Eskişehir Rallisi’nde yolda kaldıktan sonra, açıkçası değil yarış yazısı yazmak, tulumumu geri almak için kuru temizleyiciye bile gidesim yoktu. Soran ve e-mail yollayan herkes sağolsun. Başlığı Loeb için attık ama, geç bile olsa, önce kısaca Eskişehir Rallisi’ne bir göz atalım…

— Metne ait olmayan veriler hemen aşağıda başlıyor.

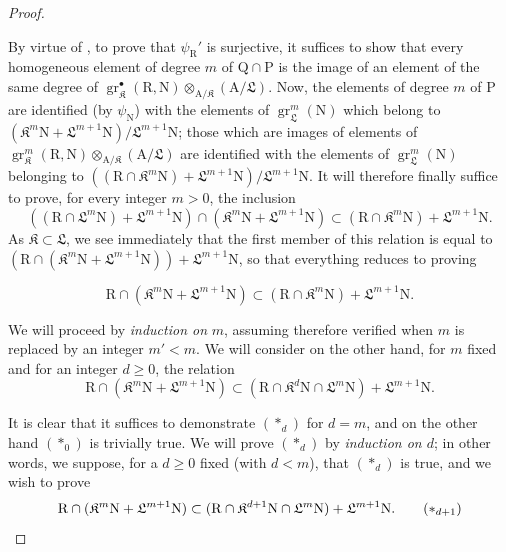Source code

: \begin{proof}
\begin{env}[19.7.1.5]
\label{IV.19.7.1.5}
By virtue of , to prove that $\psi_\mathrm{R}'$ is surjective, it suffices to show that every homogeneous element of degree $m$ of $\mathrm{Q}\cap\mathrm{P}$ is the image of an element of the same degree of $\operatorname{gr}_\mathfrak K^\bullet(\mathrm{R},\mathrm{N})\otimes_{\mathrm{A}/\mathfrak K}(\mathrm{A}/\mathfrak{L})$. Now, the elements of degree $m$ of $\mathrm{P}$ are identified (by $\psi_\mathrm{N}$) with the elements of $\operatorname{gr}_\mathfrak{L}^m(\mathrm{N})$ which belong to $(\mathfrak K^m\mathrm{N}+\mathfrak{L}^{m+1}\mathrm{N})/\mathfrak{L}^{m+1}\mathrm{N}$; those which are images of elements of $\operatorname{gr}_\mathfrak K^m(\mathrm{R},\mathrm{N})\otimes_{\mathrm{A}/\mathfrak K}(\mathrm{A}/\mathfrak{L})$ are identified with the elements of $\operatorname{gr}_\mathfrak{L}^m(\mathrm{N})$ belonging to $((\mathrm{R}\cap\mathfrak K^m\mathrm{N})+\mathfrak{L}^{m+1}\mathrm{N})/\mathfrak{L}^{m+1}\mathrm{N}$. It will therefore finally suffice to prove, for every integer $m>0$, the inclusion
\[
  ((\mathrm{R}\cap\mathfrak{L}^m\mathrm{N})+\mathfrak{L}^{m+1}\mathrm{N})\cap(\mathfrak K^m\mathrm{N}+\mathfrak{L}^{m+1}\mathrm{N})\subset(\mathrm{R}\cap\mathfrak K^m\mathrm{N})+\mathfrak{L}^{m+1}\mathrm{N}.
\]
As $\mathfrak K\subset\mathfrak{L}$, we see immediately that the first member of this relation is equal to $(\mathrm{R}\cap(\mathfrak K^m\mathrm{N}+\mathfrak{L}^{m+1}\mathrm{N}))+\mathfrak{L}^{m+1}\mathrm{N}$, so that everything reduces to proving
\end{env}
\begin{env}[19.7.1.6]
\label{IV.19.7.1.6}
\[
  \mathrm{R}\cap(\mathfrak K^m\mathrm{N}+\mathfrak{L}^{m+1}\mathrm{N})\subset(\mathrm{R}\cap\mathfrak K^m\mathrm{N})+\mathfrak{L}^{m+1}\mathrm{N}.
\]
\end{env}

We will proceed by \emph{induction on} $m$, assuming therefore  verified when $m$ is replaced by an integer $m'<m$. We will consider on the other hand, for $m$ fixed and for an integer $d\geqslant 0$, the relation
\begin{equation}
  \mathrm{R}\cap(\mathfrak K^m\mathrm{N}+\mathfrak{L}^{m+1}\mathrm{N})\subset(\mathrm{R}\cap\mathfrak K^d\mathrm{N}\cap\mathfrak{L}^m\mathrm{N})+\mathfrak{L}^{m+1}\mathrm{N}.
  \tag{$*_d$}
\end{equation}

It is clear that it suffices to demonstrate $(*_d)$ for $d=m$, and on the other hand $(*_0)$ is trivially true. We will prove $(*_d)$ by \emph{induction on $d$}; in other words, we suppose, for a $d\geqslant 0$ fixed (with $d<m$), that $(*_d)$ is true, and we wish to prove
\begin{equation}
  \mathrm{R}\cap(\mathfrak K^m\mathrm{N}+\mathfrak{L}^{m+1}\mathrm{N})\subset(\mathrm{R}\cap\mathfrak K^{d+1}\mathrm{N}\cap\mathfrak{L}^m\mathrm{N})+\mathfrak{L}^{m+1}\mathrm{N}.
  \tag{$*_{d+1}$}
\end{equation}


\end{proof}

Öncelikle ESOK’a yine tebriklerimi sunuyorum. Üçüncü defa, parmakla gösterilecek kadar kaliteli bir organizasyon koydular ortaya. Tek göze çarpan olumsuz nokta, servis alanının toprak zeminli olması idi. Zemin ne kadar iyi sıkıştırılmış olursa olsun, kolayca bozuluyor ve mekanikerlerin işlerini oldukça zorlaştırıyor. Ayrıca arabaların krikodan kayma tehlikesi de oluşuyor beraberinde. Bunun dışında, etapların kalitesi, güvenlik, yarışmacıların işlerini kolaylaştırmak için düşünülmüş detaylar, hepsinden memnun kaldık. Eskişehir, ralli için harika bir lokasyon. Halkın otomobil kültürü üst düzeyde. Hem kalabalık, hem de küçük bir şehir merkezi var Eskişehir’in. Bu büyük avantaj, çünkü ralliler artık büyük şehirlerin içinde kayboluyorlar, ilgi odağı olamıyorlar. WRC rallileri bile artık kasabalarda yapılıyor artık. Rallileri Eskişehir gibi coğrafi olarak orta ölçekli, spor ve otomobil kültürünün birleştiği yerlere taşırsak, sporun geleceği için çok daha iyi olacak. Bunun benzer bir örneği, Tarsus’daki V1 Challenge’da da görüldü. Biz de yolda kaldığımız noktada gördük, köylülerden bile çok büyük ilgi vardı yarışa. Bu noktadan sonra, bir önemli iş daha kalıyor ESOK için: Parkuru klasikleştirmek… Tabii ki her zaman toprak yarışlar daha ilgi çekici oluyor. Ama Eskişehir’in asfalt etapları, verdiği keyif ve sunduğu karakter ile, Türkiye’nin en iyi asfalt etaplarından diyebiliriz. Bunu korumak ve kullanmak lazım. Bunun için de, bu etapların ıslah edilmesi gerek. Yani yola toprak çıkmasını engellemek için, ikinci ve üçüncü etapların banketlerini beton ile düzenlemek lazım. Bunun örneği İspanya’daki asfalt etaplarda mevcut. Banket belli bir derinliğe kadar kazılıp, belli bir açı ile betonlanırsa, virajları kesmek imkansız hale gelir. Bu da yola toprak çıkmasını imkansız hale getirir. İkinci ve üçüncü etapların uzunluğu yaklaşık 35 km. Çok büyük bir maliyet gerektirmez bu çalışma. Bu yaz bu iş yapılırsa, önümüzdeki sene bu etaplarda inanılmaz keyifli bir mücadele izleyebiliriz.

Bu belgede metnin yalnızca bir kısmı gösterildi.